First, I would like to thank the author, Michael Wolff, for baring his private thoughts and opinions as he journeys through a difficult time. His mother’s health has fatigued greatly, but ultimately has not failed. The essay explores the difficult decisions the family had to make, and how his mother ended up where she is. If we are lucky enough not to have first-hand experience in similar events, then most likely we know someone who has had a close family member suffer as his mother has. He writes a very thought provoking piece.
As for Long-Term Care insurance, the essay uses the consideration of purchasing Long-Term
Care Insurance as the bookends to relate the experiences of his mother. He duly notes that his mother has Long-Term Care Insurance, and that he and his family are thankful there is some relief from all the costs.
He ultimately decides not to purchase Long-Term Care Insurance.
“My bet is that, even in America, even as screwed up as our health care is, we baby-boomers watching our parents’ long and agonizing deaths won’t do this to ourselves. We will surely, we must surely, find a better, cheaper, quicker, kinder way out.”
In a sense I can appreciate that reasoning, it’s ultimately necessity is the mother of invention. As I have personally dwelled upon the “problem” that is providing Long-Term Care, I fear that there will be a tremendous and long curve leading up to the ultimate “way out.”

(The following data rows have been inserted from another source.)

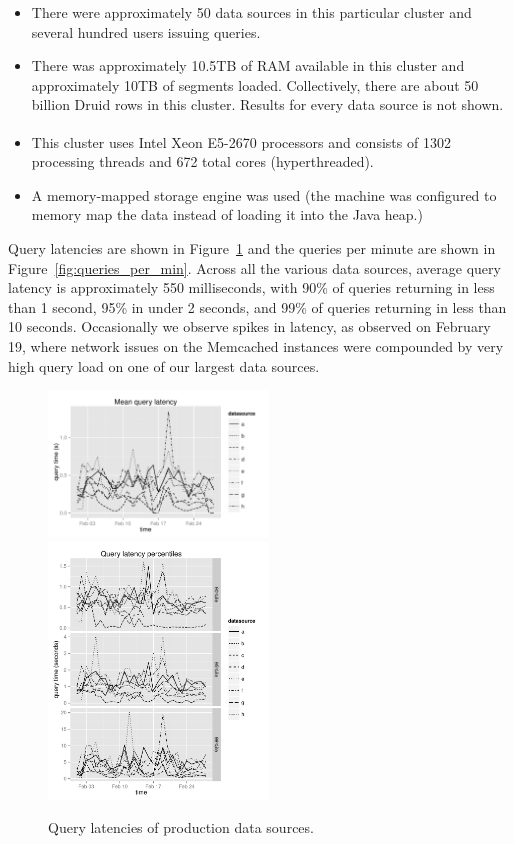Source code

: \documentclass{vldb}
\begin{document}
{\begin{itemize}[leftmargin=*,beginpenalty=5000,topsep=0pt]
\item There were
approximately 50 data sources in this particular cluster and several hundred users issuing
queries.

\item There was approximately 10.5TB of RAM available in this cluster and
approximately 10TB of segments loaded. Collectively,
there are about 50 billion Druid rows in this cluster. Results for
every data source is not shown.

\item This cluster uses Intel\textsuperscript{\textregistered} Xeon\textsuperscript{\textregistered} E5-2670 processors and consists of 1302 processing
threads and 672 total cores (hyperthreaded).

\item A memory-mapped storage engine was used (the machine was configured to
    memory map the data instead of loading it into the Java heap.)
\end{itemize}

Query latencies are shown in Figure~\ref{fig:query_latency} and the queries per
minute are shown in Figure~\ref{fig:queries_per_min}. Across all the various
data sources, average query latency is approximately 550 milliseconds, with
90\% of queries returning in less than 1 second, 95\% in under 2 seconds, and
99\% of queries returning in less than 10 seconds. Occasionally we observe
spikes in latency, as observed on February 19, where network issues on
the Memcached instances were compounded by very high query load on one of our
largest data sources.

\begin{figure}
\centering
\includegraphics[width = 2.3in]{avg_query_latency}
\includegraphics[width = 2.3in]{query_percentiles}
\caption{Query latencies of production data sources.}
\label{fig:query_latency}
\end{figure}

}
\end{document}
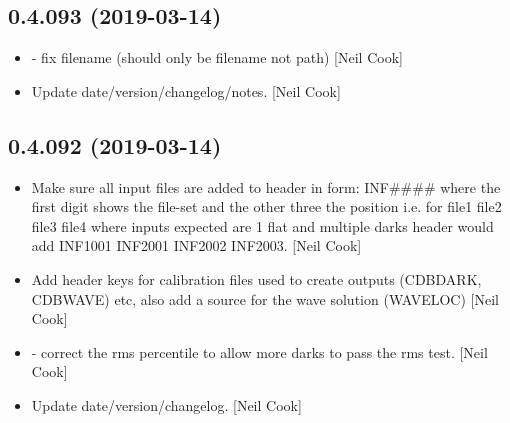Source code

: \documentclass[a4paper,10pt,english]{report}
\begin{document}
\subsection{0.4.093 (2019-03-14)}
\label{\detokenize{misc/changelog:id166}}\begin{itemize}
\item {} 
 - fix filename (should only be filename not
path) {[}Neil Cook{]}

\item {} 
Update date/version/changelog/notes. {[}Neil Cook{]}

\end{itemize}


\subsection{0.4.092 (2019-03-14)}
\label{\detokenize{misc/changelog:id167}}\begin{itemize}
\item {} 
Make sure all input files are added to header in form: INF\#\#\#\# where
the first digit shows the file-set and the other three the position
i.e. for   file1 file2 file3 file4   where inputs
expected are 1 flat and multiple darks header would add INF1001
INF2001 INF2002 INF2003. {[}Neil Cook{]}

\item {} 
Add header keys for calibration files used to create outputs (CDBDARK,
CDBWAVE) etc, also add a source for the wave solution (WAVELOC) {[}Neil
Cook{]}

\item {} 
 - correct the rms percentile to allow more darks to
pass the rms test. {[}Neil Cook{]}

\item {} 
Update date/version/changelog. {[}Neil Cook{]}

\end{itemize}
\end{document}
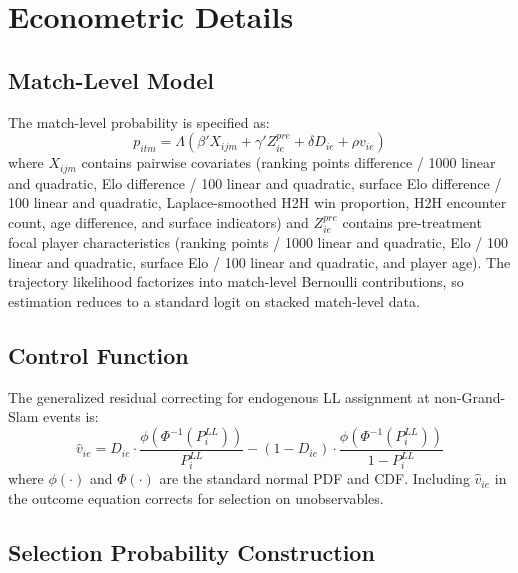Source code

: \section{Econometric Details}
\label{app:details}

\subsection{Match-Level Model}
\label{app:match_model}

The match-level probability is specified as:
\begin{equation}
p_{itm} = \Lambda(\beta' X_{ijm} + \gamma' Z^{pre}_{ie} + \delta D_{ie} + \rho v_{ie})
\end{equation}
where $X_{ijm}$ contains pairwise covariates (ranking points difference / 1000 linear and quadratic, Elo difference / 100 linear and quadratic, surface Elo difference / 100 linear and quadratic, Laplace-smoothed H2H win proportion, H2H encounter count, age difference, and surface indicators) and $Z^{pre}_{ie}$ contains pre-treatment focal player characteristics (ranking points / 1000 linear and quadratic, Elo / 100 linear and quadratic, surface Elo / 100 linear and quadratic, and player age). The trajectory likelihood factorizes into match-level Bernoulli contributions, so estimation reduces to a standard logit on stacked match-level data.

\subsection{Control Function}
\label{app:first_stage}

The generalized residual correcting for endogenous LL assignment at non-Grand-Slam events is:
\begin{equation}
\hat{v}_{ie} = D_{ie} \cdot \frac{\phi(\Phi^{-1}(P_i^{LL}))}{P_i^{LL}} - (1 - D_{ie}) \cdot \frac{\phi(\Phi^{-1}(P_i^{LL}))}{1 - P_i^{LL}}
\end{equation}
where $\phi(\cdot)$ and $\Phi(\cdot)$ are the standard normal PDF and CDF. Including $\hat{v}_{ie}$ in the outcome equation corrects for selection on unobservables.

\subsection{Selection Probability Construction}
\label{app:instrument}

Mr. Wolff’s mother truly has had a difficult end to her life, but think about how drastically worse it would have been without his mother’s Long-Term Care insurance. $180 a day, his mother’s current Long-Term Care insurance benefit, is no chump change.
Well, I guess I just do not carry his optimism of a timely fix to the problem. He has children, and even muses “My three children deserve as much.” [in reference to his mother’s carrying of a Long-Term Care insurance policy] So, why risk their fortunes on your generation for the sake of an insurance policy?